## [Problem to work on]
Write down exactly the lines of the listing below, beginning with the one containing "# Cookiecutter Pathway" and closing with the final line.

## [Record set]
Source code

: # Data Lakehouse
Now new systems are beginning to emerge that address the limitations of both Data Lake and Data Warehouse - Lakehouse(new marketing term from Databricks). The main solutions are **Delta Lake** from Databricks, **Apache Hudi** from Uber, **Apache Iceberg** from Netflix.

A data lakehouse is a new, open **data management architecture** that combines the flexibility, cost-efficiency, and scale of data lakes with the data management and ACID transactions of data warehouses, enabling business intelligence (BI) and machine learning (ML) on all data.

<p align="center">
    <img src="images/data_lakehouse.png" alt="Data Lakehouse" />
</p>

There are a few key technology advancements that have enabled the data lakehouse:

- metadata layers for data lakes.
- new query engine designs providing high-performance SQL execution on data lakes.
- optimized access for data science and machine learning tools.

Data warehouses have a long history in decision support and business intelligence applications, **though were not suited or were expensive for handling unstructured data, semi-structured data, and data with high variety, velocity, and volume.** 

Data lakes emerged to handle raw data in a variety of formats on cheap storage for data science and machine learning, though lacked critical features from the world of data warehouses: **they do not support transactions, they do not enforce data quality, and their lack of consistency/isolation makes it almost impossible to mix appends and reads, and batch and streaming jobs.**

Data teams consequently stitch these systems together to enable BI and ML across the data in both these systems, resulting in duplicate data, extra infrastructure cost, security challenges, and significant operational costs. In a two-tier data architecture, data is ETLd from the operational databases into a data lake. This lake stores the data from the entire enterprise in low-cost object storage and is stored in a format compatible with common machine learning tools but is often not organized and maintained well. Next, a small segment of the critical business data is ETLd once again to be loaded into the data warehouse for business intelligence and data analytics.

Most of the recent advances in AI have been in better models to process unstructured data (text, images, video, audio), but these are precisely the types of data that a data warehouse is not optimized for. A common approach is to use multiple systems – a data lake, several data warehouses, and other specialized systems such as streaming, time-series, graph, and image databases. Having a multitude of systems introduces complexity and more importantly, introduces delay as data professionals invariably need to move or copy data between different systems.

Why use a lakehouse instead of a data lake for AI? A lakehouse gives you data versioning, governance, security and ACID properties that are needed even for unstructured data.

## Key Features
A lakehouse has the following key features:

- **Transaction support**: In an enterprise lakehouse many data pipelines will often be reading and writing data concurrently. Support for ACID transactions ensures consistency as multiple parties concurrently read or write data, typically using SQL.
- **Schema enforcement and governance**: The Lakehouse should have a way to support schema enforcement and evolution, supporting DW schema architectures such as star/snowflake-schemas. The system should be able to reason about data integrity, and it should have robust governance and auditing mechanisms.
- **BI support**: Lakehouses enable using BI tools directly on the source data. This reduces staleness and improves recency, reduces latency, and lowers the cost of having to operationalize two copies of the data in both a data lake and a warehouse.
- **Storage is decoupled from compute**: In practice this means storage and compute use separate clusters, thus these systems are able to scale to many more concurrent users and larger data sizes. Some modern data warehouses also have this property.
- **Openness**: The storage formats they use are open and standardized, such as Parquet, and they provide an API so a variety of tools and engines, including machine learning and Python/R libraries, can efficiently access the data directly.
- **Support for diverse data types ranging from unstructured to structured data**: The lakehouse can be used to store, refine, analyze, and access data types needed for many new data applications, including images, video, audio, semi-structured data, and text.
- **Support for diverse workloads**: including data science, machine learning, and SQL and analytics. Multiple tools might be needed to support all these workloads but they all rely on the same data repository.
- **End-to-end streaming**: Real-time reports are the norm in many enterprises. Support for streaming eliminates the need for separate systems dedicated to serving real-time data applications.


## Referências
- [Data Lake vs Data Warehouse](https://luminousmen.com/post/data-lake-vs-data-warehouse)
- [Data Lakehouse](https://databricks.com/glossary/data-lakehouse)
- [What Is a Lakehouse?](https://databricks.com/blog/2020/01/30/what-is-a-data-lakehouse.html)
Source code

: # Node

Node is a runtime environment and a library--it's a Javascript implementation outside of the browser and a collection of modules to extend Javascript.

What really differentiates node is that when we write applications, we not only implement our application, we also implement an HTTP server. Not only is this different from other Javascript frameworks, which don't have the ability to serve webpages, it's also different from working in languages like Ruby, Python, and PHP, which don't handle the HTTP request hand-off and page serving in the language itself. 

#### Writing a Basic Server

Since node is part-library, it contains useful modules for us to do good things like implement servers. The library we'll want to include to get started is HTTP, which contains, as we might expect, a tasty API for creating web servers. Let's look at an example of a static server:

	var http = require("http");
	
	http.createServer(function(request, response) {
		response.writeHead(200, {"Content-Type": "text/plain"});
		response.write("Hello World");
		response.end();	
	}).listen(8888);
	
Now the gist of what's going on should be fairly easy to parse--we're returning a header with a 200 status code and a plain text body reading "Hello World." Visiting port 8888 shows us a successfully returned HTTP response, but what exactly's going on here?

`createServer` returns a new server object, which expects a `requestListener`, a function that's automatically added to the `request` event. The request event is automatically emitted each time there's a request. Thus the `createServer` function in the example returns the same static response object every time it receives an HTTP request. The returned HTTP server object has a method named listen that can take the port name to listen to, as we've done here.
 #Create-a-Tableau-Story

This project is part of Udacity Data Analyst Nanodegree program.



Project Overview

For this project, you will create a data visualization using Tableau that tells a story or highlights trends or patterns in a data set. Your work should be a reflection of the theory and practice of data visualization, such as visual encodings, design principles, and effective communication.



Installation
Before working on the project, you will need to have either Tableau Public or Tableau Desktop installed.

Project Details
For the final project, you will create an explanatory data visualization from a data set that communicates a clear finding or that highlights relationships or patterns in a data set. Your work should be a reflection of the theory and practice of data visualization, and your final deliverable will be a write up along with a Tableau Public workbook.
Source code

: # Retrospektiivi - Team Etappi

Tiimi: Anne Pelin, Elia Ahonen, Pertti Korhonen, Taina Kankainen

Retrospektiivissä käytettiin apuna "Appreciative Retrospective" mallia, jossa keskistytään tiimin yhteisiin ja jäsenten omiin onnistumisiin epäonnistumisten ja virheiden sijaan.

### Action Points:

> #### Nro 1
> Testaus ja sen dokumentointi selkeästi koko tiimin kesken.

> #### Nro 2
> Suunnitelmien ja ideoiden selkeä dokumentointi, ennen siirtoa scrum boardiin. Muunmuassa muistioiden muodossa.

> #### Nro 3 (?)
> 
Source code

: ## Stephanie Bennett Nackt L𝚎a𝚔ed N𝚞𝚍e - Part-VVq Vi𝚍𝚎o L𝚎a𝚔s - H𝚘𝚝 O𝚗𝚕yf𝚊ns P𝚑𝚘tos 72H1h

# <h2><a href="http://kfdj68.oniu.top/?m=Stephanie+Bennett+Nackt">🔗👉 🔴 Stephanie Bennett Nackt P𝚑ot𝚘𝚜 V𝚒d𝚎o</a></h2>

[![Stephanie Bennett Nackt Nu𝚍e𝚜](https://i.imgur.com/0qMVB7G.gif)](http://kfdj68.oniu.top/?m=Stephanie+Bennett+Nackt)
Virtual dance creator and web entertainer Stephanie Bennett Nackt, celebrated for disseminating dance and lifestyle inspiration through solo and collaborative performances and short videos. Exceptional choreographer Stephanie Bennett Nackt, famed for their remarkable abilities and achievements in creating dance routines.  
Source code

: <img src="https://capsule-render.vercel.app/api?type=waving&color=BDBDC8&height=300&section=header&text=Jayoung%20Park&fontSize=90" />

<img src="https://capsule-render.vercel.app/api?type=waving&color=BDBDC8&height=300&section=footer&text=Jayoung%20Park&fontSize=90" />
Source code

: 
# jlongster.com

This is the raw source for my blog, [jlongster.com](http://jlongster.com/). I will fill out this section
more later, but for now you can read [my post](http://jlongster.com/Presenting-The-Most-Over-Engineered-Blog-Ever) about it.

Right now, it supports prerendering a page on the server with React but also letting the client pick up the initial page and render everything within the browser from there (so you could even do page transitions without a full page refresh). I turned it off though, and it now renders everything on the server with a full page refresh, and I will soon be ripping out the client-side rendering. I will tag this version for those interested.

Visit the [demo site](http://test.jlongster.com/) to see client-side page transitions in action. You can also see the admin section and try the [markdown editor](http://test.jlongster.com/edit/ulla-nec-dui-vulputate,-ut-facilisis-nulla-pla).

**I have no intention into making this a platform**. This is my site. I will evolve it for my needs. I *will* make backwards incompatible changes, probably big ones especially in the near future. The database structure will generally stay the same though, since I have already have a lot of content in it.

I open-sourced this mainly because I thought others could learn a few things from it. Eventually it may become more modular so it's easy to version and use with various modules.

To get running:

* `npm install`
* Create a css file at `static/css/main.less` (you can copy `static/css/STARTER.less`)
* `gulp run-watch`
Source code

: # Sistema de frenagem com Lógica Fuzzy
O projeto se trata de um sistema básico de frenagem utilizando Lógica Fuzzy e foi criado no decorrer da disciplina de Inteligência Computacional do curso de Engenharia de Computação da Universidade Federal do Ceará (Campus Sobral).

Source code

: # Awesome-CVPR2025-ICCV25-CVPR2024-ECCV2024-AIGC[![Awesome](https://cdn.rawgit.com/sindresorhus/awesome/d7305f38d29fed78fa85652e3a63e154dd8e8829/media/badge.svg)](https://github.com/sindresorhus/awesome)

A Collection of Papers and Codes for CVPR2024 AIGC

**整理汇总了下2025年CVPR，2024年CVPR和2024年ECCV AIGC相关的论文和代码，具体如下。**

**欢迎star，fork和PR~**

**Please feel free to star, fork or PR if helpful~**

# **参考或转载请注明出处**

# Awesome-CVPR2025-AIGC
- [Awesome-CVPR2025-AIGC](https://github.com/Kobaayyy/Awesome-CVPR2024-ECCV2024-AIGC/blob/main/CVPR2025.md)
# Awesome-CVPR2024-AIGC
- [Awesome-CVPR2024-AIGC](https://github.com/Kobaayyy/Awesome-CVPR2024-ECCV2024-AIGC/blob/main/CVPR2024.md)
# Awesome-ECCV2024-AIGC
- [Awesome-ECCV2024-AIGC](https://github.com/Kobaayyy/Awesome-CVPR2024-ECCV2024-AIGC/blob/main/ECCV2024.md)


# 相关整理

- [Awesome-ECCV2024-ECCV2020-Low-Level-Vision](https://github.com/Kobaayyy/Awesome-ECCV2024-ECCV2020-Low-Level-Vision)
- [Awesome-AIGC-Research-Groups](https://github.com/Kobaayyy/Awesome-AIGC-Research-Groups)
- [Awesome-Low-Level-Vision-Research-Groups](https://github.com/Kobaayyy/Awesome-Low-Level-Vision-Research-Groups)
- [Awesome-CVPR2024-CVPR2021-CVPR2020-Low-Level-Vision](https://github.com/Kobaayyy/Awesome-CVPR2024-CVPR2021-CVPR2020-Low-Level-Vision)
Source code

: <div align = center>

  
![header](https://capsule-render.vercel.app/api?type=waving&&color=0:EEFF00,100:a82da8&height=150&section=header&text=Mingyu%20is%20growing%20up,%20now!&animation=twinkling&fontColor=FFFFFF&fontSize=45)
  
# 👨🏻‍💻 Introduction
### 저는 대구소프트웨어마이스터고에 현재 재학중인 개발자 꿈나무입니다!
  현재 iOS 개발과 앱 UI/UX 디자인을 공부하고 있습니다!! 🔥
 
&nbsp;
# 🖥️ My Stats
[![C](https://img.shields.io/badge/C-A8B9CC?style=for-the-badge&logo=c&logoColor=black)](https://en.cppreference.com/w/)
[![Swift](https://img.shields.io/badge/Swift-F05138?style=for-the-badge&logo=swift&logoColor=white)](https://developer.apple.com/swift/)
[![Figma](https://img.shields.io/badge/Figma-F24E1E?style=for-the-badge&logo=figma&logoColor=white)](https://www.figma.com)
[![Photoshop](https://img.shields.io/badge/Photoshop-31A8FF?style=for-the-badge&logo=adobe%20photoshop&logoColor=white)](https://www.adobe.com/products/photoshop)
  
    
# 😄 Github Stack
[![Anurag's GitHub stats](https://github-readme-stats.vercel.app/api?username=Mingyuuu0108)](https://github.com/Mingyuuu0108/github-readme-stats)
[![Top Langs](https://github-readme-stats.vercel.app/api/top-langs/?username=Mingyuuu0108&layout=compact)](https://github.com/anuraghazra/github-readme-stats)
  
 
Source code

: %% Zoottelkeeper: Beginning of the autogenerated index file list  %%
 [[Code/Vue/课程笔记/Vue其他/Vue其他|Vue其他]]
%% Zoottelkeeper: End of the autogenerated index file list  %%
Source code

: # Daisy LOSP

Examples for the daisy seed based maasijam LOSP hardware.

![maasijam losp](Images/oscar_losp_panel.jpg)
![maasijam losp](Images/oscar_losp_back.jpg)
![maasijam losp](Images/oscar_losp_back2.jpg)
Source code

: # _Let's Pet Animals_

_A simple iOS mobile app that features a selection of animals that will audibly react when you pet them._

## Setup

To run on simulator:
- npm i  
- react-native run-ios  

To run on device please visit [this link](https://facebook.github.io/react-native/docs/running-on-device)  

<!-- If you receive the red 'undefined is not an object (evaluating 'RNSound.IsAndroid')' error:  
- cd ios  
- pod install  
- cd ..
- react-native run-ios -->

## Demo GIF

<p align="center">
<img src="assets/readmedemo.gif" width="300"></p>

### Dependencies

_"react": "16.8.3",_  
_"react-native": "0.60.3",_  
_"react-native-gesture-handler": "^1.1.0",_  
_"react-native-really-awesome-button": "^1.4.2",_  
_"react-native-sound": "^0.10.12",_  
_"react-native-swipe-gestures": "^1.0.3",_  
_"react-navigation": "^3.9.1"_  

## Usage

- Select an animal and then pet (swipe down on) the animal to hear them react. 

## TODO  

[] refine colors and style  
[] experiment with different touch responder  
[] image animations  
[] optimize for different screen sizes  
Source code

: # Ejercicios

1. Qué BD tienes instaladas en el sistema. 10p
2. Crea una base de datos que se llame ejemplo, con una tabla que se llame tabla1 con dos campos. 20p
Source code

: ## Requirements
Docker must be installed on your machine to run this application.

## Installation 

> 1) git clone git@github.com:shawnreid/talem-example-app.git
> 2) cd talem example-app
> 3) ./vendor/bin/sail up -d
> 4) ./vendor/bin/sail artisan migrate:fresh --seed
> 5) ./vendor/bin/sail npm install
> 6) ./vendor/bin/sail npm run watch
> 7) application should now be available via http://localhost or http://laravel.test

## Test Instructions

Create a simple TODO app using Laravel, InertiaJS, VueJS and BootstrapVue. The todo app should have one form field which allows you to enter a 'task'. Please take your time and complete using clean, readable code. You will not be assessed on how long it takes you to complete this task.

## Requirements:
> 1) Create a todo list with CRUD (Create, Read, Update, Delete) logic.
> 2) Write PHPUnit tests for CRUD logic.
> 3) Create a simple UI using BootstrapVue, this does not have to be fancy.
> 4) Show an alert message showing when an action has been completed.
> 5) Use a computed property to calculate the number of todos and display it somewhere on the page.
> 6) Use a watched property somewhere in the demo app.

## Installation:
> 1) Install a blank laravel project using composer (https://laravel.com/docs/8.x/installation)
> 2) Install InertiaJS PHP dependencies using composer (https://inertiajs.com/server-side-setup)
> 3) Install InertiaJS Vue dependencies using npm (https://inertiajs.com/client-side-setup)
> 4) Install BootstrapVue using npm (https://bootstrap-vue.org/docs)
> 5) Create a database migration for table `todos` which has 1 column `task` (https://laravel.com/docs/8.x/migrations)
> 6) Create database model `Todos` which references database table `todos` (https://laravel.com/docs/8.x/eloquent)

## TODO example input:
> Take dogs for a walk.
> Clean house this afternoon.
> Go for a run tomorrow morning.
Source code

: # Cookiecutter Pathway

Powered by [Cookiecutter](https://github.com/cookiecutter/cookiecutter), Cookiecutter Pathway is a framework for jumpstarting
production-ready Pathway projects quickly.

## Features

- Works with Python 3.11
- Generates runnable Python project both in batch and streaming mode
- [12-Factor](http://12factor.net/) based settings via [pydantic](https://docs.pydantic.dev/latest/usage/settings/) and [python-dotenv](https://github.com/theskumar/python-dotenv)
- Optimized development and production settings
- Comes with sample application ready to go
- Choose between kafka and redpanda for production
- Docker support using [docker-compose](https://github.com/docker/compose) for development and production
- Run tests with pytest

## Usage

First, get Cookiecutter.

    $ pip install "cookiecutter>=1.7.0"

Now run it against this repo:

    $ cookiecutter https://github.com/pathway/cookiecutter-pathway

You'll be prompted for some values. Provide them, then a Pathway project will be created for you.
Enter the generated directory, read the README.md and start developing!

## [Exercise output]
: # Cookiecutter Pathway

Powered by [Cookiecutter](https://github.com/cookiecutter/cookiecutter), Cookiecutter Pathway is a framework for jumpstarting
production-ready Pathway projects quickly.

## Features

- Works with Python 3.11
- Generates runnable Python project both in batch and streaming mode
- [12-Factor](http://12factor.net/) based settings via [pydantic](https://docs.pydantic.dev/latest/usage/settings/) and [python-dotenv](https://github.com/theskumar/python-dotenv)
- Optimized development and production settings
- Comes with sample application ready to go
- Choose between kafka and redpanda for production
- Docker support using [docker-compose](https://github.com/docker/compose) for development and production
- Run tests with pytest

## Usage

First, get Cookiecutter.

    $ pip install "cookiecutter>=1.7.0"

Now run it against this repo:

    $ cookiecutter https://github.com/pathway/cookiecutter-pathway

You'll be prompted for some values. Provide them, then a Pathway project will be created for you.
Enter the generated directory, read the README.md and start developing!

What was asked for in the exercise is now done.